Oleh: Fransisca Ayu Kumalasari SH, MKN. Sudah lebih dari dua pekan Jokowi dilantik sebagai presiden ia belum juga menunjuk siapa yang akan menjadi jaksa agung dalam Kabinet Kerja-nya 2014-2019. Rupanya terjadi dinamika alot di kalangan elite partai politik (parpol) pendukung pasangan Jokowi-Jusuf Kalla (JK) seputar penunjukkan orang penting di Kejaksaan Agung tersebut. Konon, ada semacam gerakan dari pihak yang mengaku bagian dari internal Korps Adhyaksa yang menolak calon jaksa agung yang diajukan Partai Nasdem, yakni Widyo Pramono, yang merupakan mantan Jaksa Agung Muda Pidana Umum (Jampidum). Penolakan ini bisa diterima akal mengingat selain karena diragukan komitmennya di dalam pemberantasan korupsi, pengangkatan Jampidsus yang saat ini tengah menangani kasus pengadaan bus transjakarta itu akan memunculkan conflict of interest kepentingan yang bisa menciderai etika kelembagaan baik terhadap kejaksaan maupun terhadap presiden.

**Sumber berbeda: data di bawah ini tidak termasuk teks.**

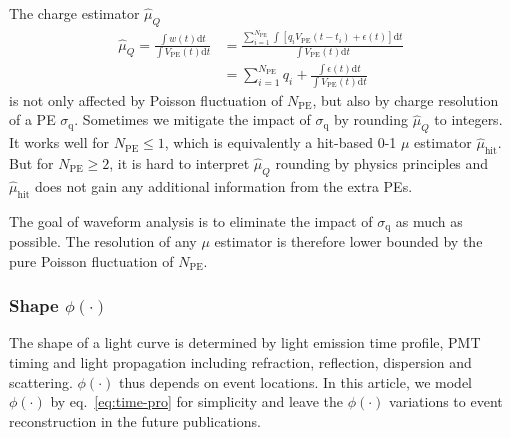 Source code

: The charge estimator $\hat{\mu}_Q$
\begin{equation}
  \begin{aligned}
  \label{eq:mu-q}
  \hat{\mu}_Q = \frac{\int w(t) \mathrm{d} t}{\int V_\mathrm{PE}(t) \mathrm{d} t} &= \frac{\sum_{i=1}^{N_\mathrm{PE}} \int \left[ q_i V_\mathrm{PE}(t-t_i) + \epsilon(t) \right] \mathrm{d} t}{\int V_\mathrm{PE}(t) \mathrm{d} t} \\
  & = \sum_{i=1}^{N_\mathrm{PE}} q_i + \frac{\int \epsilon(t) \mathrm{d} t}{\int V_\mathrm{PE}(t) \mathrm{d} t}
  \end{aligned}
\end{equation}
is not only affected by Poisson fluctuation of $N_\mathrm{PE}$, but also by charge resolution of a PE $\sigma_\mathrm{q}$.  Sometimes we mitigate the impact of $\sigma_\mathrm{q}$ by rounding $\hat{\mu}_Q$ to integers.  It works well for $N_\mathrm{PE} \le 1$, which is equivalently a hit-based 0-1 $\mu$ estimator $\hat{\mu}_\mathrm{hit}$.  But for $N_\mathrm{PE} \ge 2$, it is hard to interpret $\hat{\mu}_Q$ rounding by physics principles and $\hat{\mu}_\mathrm{hit}$ does not gain any additional information from the extra PEs.

The goal of waveform analysis is to eliminate the impact of $\sigma_\mathrm{q}$ as much as possible.  The resolution of any $\mu$ estimator is therefore lower bounded by the pure Poisson fluctuation of $N_\mathrm{PE}$.

\subsubsection{Shape $\phi(\cdot)$}
\label{sec:shape-phicdot}

The shape of a light curve is determined by light emission time profile, PMT timing and light propagation including refraction, reflection, dispersion and scattering.  $\phi(\cdot)$ thus depends on event locations.  In this article, we model $\phi(\cdot)$ by eq.~\eqref{eq:time-pro} for simplicity and leave the $\phi(\cdot)$ variations to event reconstruction in the future publications. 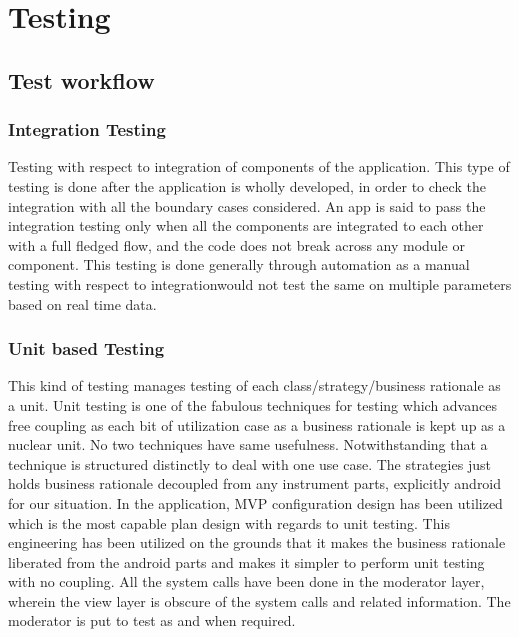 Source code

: \documentclass[oneside,12pt]{Classes/VTU}
\begin{document}
	
	\chapter{Testing}
	
	\section{Test workflow}
	\subsection{Integration Testing}
	Testing with respect to integration of components of the application. This type of testing is done after the application is wholly developed, in order to check the integration with all the boundary cases considered. An app is said to pass the integration testing only when all the components are integrated to each other with a full fledged flow, and the code does not break across any module or component. This testing is done generally through automation as a manual testing with respect to integrationwould not test the same on multiple parameters based on real time data.

	\subsection{Unit based Testing}
	This kind of testing manages testing of each class/strategy/business rationale as a unit. Unit testing is one of the fabulous techniques for testing which advances free coupling as each bit of utilization case as a business rationale is kept up as a nuclear unit. No two techniques have same usefulness. Notwithstanding that a technique is structured distinctly to deal with one use case. The strategies just holds business rationale decoupled from any instrument parts, explicitly android for our situation. In the application, MVP configuration design has been utilized which is the most capable plan design with regards to unit testing. This engineering has been utilized on the grounds that it makes the business rationale liberated from the android parts and makes it simpler to perform unit testing with no coupling. All the system calls have been done in the moderator layer, wherein the view layer is obscure of the system calls and related information. The moderator is put to test as and when required.
	
\end{document}
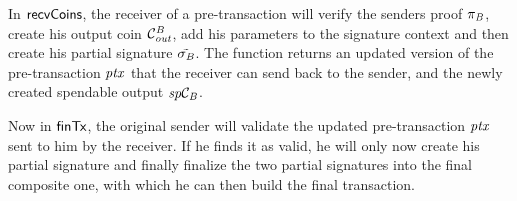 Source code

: In $\mathsf{recvCoins}$, the receiver of a pre-transaction will verify the senders proof $\pi_{\mathit{B}}$, create his output coin $\mathcal{C}_{\mathit{out}}^{\mathit{B}}$, add his parameters to the signature context and then create his partial signature $\tilde{\sigma_{\mathit{B}}}$.
The function returns an updated version of the pre-transaction $\mathit{ptx}$ that the receiver can send back to the sender, and the newly created spendable output $\mathit{sp}\mathcal{C}_{\mathit{B}}$.

Now in $\mathsf{finTx}$, the original sender will validate the updated pre-transaction $\mathit{ptx}$ sent to him by the receiver.
If he finds it as valid, he will only now create his partial signature and finally finalize the two partial signatures into the final composite one, with which he can then build the final transaction.

\begin{figure}
    \begin{center}
\end{center}
\end{figure}

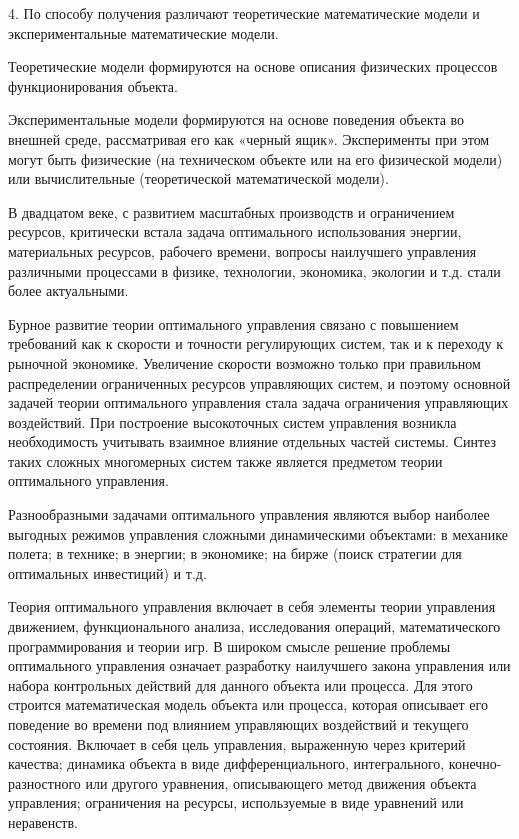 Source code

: 4. По способу получения различают теоретические математические модели и экспериментальные математические модели.


Теоретические модели формируются на основе описания физических процессов функционирования объекта.


Экспериментальные модели формируются на основе поведения объекта во внешней среде, рассматривая его как «черный ящик». Эксперименты при этом могут быть физические (на техническом объекте или на его физической модели) или вычислительные (теоретической математической модели). 


В двадцатом веке, с развитием масштабных производств и ограничением ресурсов, критически встала задача оптимального использования энергии, материальных ресурсов, рабочего времени, вопросы наилучшего управления различными процессами в физике, технологии, экономика, экологии и т.д. стали более актуальными.


Бурное развитие теории оптимального управления связано с повышением требований как к скорости и точности регулирующих систем, так и к переходу к рыночной экономике. Увеличение скорости возможно только при правильном распределении ограниченных ресурсов управляющих систем, и поэтому основной задачей теории оптимального управления стала задача ограничения управляющих воздействий. При построение высокоточных систем управления возникла необходимость учитывать взаимное влияние отдельных частей системы. Синтез таких сложных многомерных систем также является предметом теории оптимального управления.


Разнообразными задачами оптимального управления являются выбор наиболее выгодных режимов управления сложными динамическими объектами: в механике полета; в технике; в энергии; в экономике; на бирже (поиск стратегии для оптимальных инвестиций) и т.д.


Теория оптимального управления включает в себя элементы теории управления движением, функционального анализа, исследования операций, математического программирования и теории игр. В широком смысле решение проблемы оптимального управления означает разработку наилучшего закона управления или набора контрольных действий для данного объекта или процесса. Для этого строится математическая модель объекта или процесса, которая описывает его поведение во времени под влиянием управляющих воздействий и текущего состояния. Включает в себя цель управления, выраженную через критерий качества; динамика объекта в виде дифференциального, интегрального, конечно-разностного или другого уравнения, описывающего метод движения объекта управления; ограничения на ресурсы, используемые в виде уравнений или неравенств.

Dikhawatirkan akan terjadi transaksi kepentingan sebab Kejaksaan Agung di bawah Jaksa Agung Muda Tindak Pidana Khusus (Jampidsus) sedang menangani dugaan korupsi dalam pengadaan bus transjakarta yang terjadi di masa kepemimpinan Jokowi sebagai Gubernur DKI Jakarta. Jika Jokowi tetap menunjuk Widyo Pramono, Jokowi bisa dinilai sengaja ingin menyelamatkan dirinya dari perkara bus transjakarta. Selain itu terdapat catatan miring mengenai kinerja Widyo ketika menjabat Kepala Kejaksaan Tinggi di Jawa Tengah, seperti mempetieskan kasus yang melibatkan Bupati Karanganyar Rina Iriani maupun kasus pelanggaran hak asasi manusia (HAM), seperti pembunuhan aktivis HAM, Munir, dan lain sebagainya. Selain Widyo, beberapa nama lain yang digadang-gadang sebagai calon Jaksa Agung adalah Kepala Pusat Pelaporan dan Analisis Transaksi Keuangan (PPATK) Muhammad Yusuf dan mantan Kepala PPATK Yunus Husein, serta Zulkarnaen dan Busyro Muqoddas yang saat ini masih menjabat sebagai Wakil Ketua Komisi Pemberantasan Korupsi (KPK).
Tidak Politis
Sejauh ini perdebatan masih berkisar soal apakah Jaksa Agung harus berasal dari internal atau eksternal Kejaksaan Agung. Untuk kelompok yang menghendaki dari internal dimaksudkan agar Jaksa Agung tersebut dapat secara cepat mengadaptasi dan melakukan perubahan secara sistemik di lingkungan kejaksaan sesuai dengan pengalaman dan keahliannya. Sedangkan yang menghendaki dari luar Kejaksaan agar Kejaksaan Agung tersebut tidak terpengaruh oleh berbagai tekanan internal di dalam mereformasi dan merevitalisasi Kejaksaan Agung sebagai salah satu garda terpenting dalam menegakkan pemerintahan yang bersih dan berwibawa. Diperlukan figur yang andal dan bersih untuk memimpin dan membawa Kejaksaan ke pencapaian prestasi hukum yang lebih baik.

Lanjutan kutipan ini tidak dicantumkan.